= Goal of the exercise =
Set down the line that contains "Tidus defends, ya?" and every line after it to the end of the entries, exactly as they stand and nothing more.
-- Opening Marker --
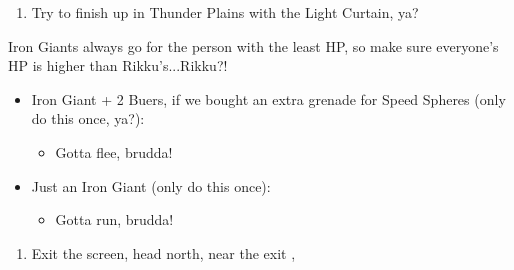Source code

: \begin{enumerate}[resume]
    \item Try to finish up in Thunder Plains with the Light Curtain, ya?
\end{enumerate}
\begin{encounters}
    Iron Giants always go for the person with the least HP, so make sure everyone's HP is higher than Rikku's...Rikku?!
    \begin{itemize}
        \item Iron Giant + 2 Buers, if we bought an extra grenade for Speed Spheres (only do this once, ya?):
        \begin{itemize}
            \switch{\tidus}{\rikku}
            \rikkuf Rikku...Rikku?! throws a Grenade, ya?
            \wakkaf Wakka defends, gotta protect Yuna!
            \auronf Auron defends too, ya?
            \enemyf They attack Rikku...Rikku?!
            \switch{\wakka}{\tidus}
            \item Gotta flee, brudda!
        \end{itemize}
        \item Just an Iron Giant (only do this once):
        \begin{itemize}
            \tidusf Tidus defends, ya?
            \switch{\wakka}{\rikku}
            \rikkuf Rikku...Rikku?! tries to steal a Light Curtain, ya?
            \auronf Auron defends, like a blitzball goalie!
            \enemyf Attacks Rikku...Rikku?!
            \item Gotta run, brudda!
        \end{itemize}
    \end{itemize}
\end{encounters}
\begin{enumerate}[resume]
    \item Exit the screen, head north, near the exit \sd, \cs[3:10]
\end{enumerate}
-- Closing Marker --
= Output for this exercise =
            \tidusf Tidus defends, ya?
            \switch{\wakka}{\rikku}
            \rikkuf Rikku...Rikku?! tries to steal a Light Curtain, ya?
            \auronf Auron defends, like a blitzball goalie!
            \enemyf Attacks Rikku...Rikku?!
            \item Gotta run, brudda!
        \end{itemize}
    \end{itemize}
\end{encounters}
\begin{enumerate}[resume]
    \item Exit the screen, head north, near the exit \sd, \cs[3:10]
\end{enumerate}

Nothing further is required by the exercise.